Samiha Khalil in her home with rebel fighters from the brigade named after her (AAA)

Samiha Khalil in her home with rebel fighters from the brigade named after her. (Asharq Al-Awsat)

Rebel-held Syria, Asharq Al-Awsat—Surrounded by men with Kalashnikov rifles and throwing bread onto a pile almost as tall as herself, the woman they call the Mother of the Revolution speaks with a passionate intensity as she describes her visits from the Syrian regime’s security forces. “I’m not scared,” she says. “They were asking me where my husband was, but I told them that he was dead. They want to arrest him and kill him because he brought the rebels here.”

Sixty years old—“I think I am sixty, but maybe I’m older”—and standing just five feet tall, Samiha Khalil’s deep set eyes shine as brightly as a twenty-year-old’s and her handshake is as firm as those of the men who surround her. Her courage has kept her in a village that most have left, under a daily bombardment of shelling and bombs, and with the knowledge that the regime troops who want to kill her and the rebel fighters around her are just three kilometers away across the mountains.

“The revolution started in this village, from my house,” she says. When soldiers began defecting from the government army’s coastal bases eighteen months ago, Samiha’s village was the first safe place they found. Riad Al-Assad and Malik Al-Kurdi, the first high-ranking military defectors and the founders of the Free Syrian Army (FSA), stayed in Samiha’s house, like hundreds of other defectors have since. She takes them into her small front room and feeds them her home-made bread. “I have nine children—four boys and five girls—of my own,” she says. “But now I feel like I have hundreds more.”

Samiha’s house has become the base for a brigade named in her honor: the Um Al-Thuwra Katiba (Mother of the Revolution Brigade). Sixty-five rebels are staying with her now, and more defectors arrive almost every day from the coast and the mountains of Jebel Al-Zawaya. “I give them everything I have when they come here,” she says. Her children speak of their pride in their mother; the fighters she welcomes into her home kiss her head and hand each time they greet her.

But although she has won the respect of the opposition fighters she cares for, she has lost her friends in her village. “My neighbors didn’t believe in what I was doing at the start.” Samiha says. “They told me to stay away from the fighters and not to bring them to this village. But I didn’t listen to them. I was so happy when the protests started, and I cried for the children who died in Dera’a.” Once a bustling community of nearly two thousand people, there are now just four hundred left in the village. The rest have fled to Turkey.

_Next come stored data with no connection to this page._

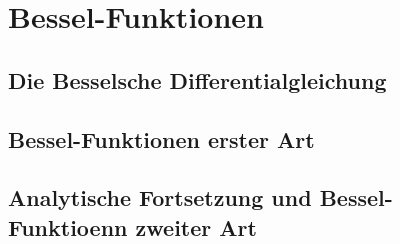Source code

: %
%
%
\section{Bessel-Funktionen
\label{buch:differntialgleichungen:section:bessel}}

\subsection{Die Besselsche Differentialgleichung}

\subsection{Bessel-Funktionen erster Art}

\subsection{Analytische Fortsetzung und Bessel-Funktioenn zweiter Art}
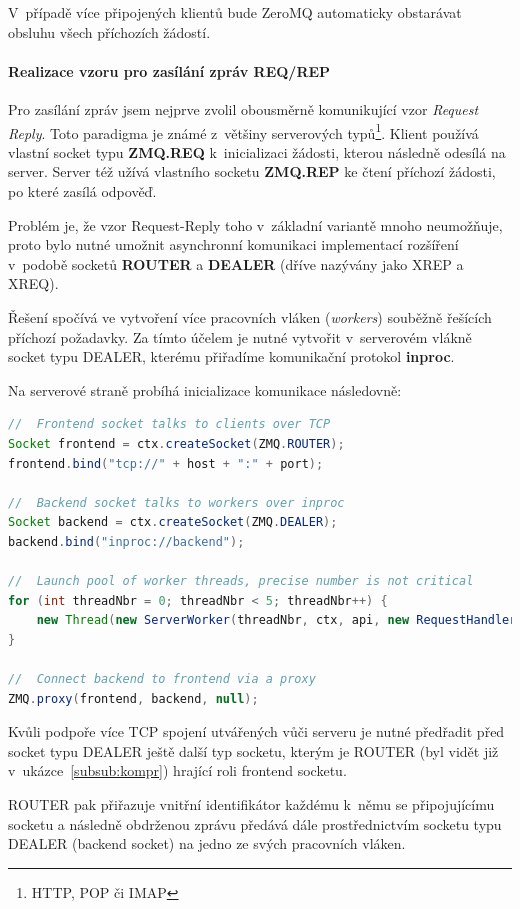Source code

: \documentclass[thesis=M,czech]{FITthesis}[2014/05/07]
\begin{document}
V~případě více připojených klientů bude ZeroMQ automaticky obstarávat obsluhu všech příchozích žádostí. 

\paragraph{Realizace vzoru pro zasílání zpráv REQ/REP}
Pro zasílání zpráv jsem nejprve zvolil obousměrně komunikující vzor \emph{Request Reply}. Toto paradigma je známé z~většiny serverových typů\footnote{HTTP, POP či IMAP}. Klient používá vlastní socket typu \textbf{ZMQ.REQ} k~inicializaci žádosti, kterou následně odesílá na server. Server též užívá vlastního socketu \textbf{ZMQ.REP} ke čtení příchozí žádosti, po které zasílá odpověď. 

Problém je, že vzor Request-Reply toho v~základní variantě mnoho neumožňuje, proto bylo nutné umožnit asynchronní komunikaci implementací rozšíření v~podobě socketů \textbf{ROUTER} a \textbf{DEALER} (dříve nazývány jako XREP a XREQ). 

Řešení spočívá ve vytvoření více pracovních vláken (\emph{workers}) souběžně řešících příchozí požadavky. Za tímto účelem je nutné vytvořit v~serverovém vlákně socket typu DEALER, kterému přiřadíme komunikační protokol \textbf{inproc}.

Na serverové straně probíhá inicializace komunikace následovně: 

\begin{lstlisting}[language=java]
//  Frontend socket talks to clients over TCP
Socket frontend = ctx.createSocket(ZMQ.ROUTER);
frontend.bind("tcp://" + host + ":" + port);

//  Backend socket talks to workers over inproc
Socket backend = ctx.createSocket(ZMQ.DEALER);
backend.bind("inproc://backend");

//  Launch pool of worker threads, precise number is not critical
for (int threadNbr = 0; threadNbr < 5; threadNbr++) {
    new Thread(new ServerWorker(threadNbr, ctx, api, new RequestHandlerJson(), new ResponseHandlerJson())).start();
}

//  Connect backend to frontend via a proxy
ZMQ.proxy(frontend, backend, null);
\end{lstlisting}

Kvůli podpoře více TCP spojení utvářených vůči serveru je nutné předřadit před socket typu DEALER ještě další typ socketu, kterým je ROUTER (byl vidět již v~ukázce~\ref{subsub:kompr}) hrající roli frontend socketu. 

ROUTER pak přiřazuje vnitřní identifikátor každému k~němu se připojujícímu socketu a následně obdrženou zprávu předává dále prostřednictvím socketu typu DEALER (backend socket) na jedno ze svých pracovních vláken.
\end{document}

From Samiha’s village, the rebels pushed forward across the mountains of Jebel Al-Kurd, right up to the Turkish border. “They still come back to visit me,” she says. “And I pray to God for the ones who are going to the front line. Minute after minute, I am waiting for them to come back.”

But in the past month, their advance has slowed. The brigade leader talks of the position they are in: this brigade, like so many others, has men and guns but no ammunition or heavy weaponry. “We are trying to push to the west, to the place that the regime is shelling us from,” he says. “We would like to fight them on the ground, but all the time they stay in the mountains.” The village has had no electricity for eighteen months, and they turn on the generator for just two hours a day to recharge their radios and watch the news. This morning, like most other mornings, the MiGs came. “It made a strike near here, but thank God it missed us,” says Samiha.

But despite the shelling and the bombs, Samiha carries on with her routine. For three hours every day, she makes bread with the flour that the rebels send her, to feed the men who come back to her house from the front line. Every day, she prays that it will be the day the regime falls. “I hope I will hear that Bashar is dead today,” she says. “And then I will feel comfortable.”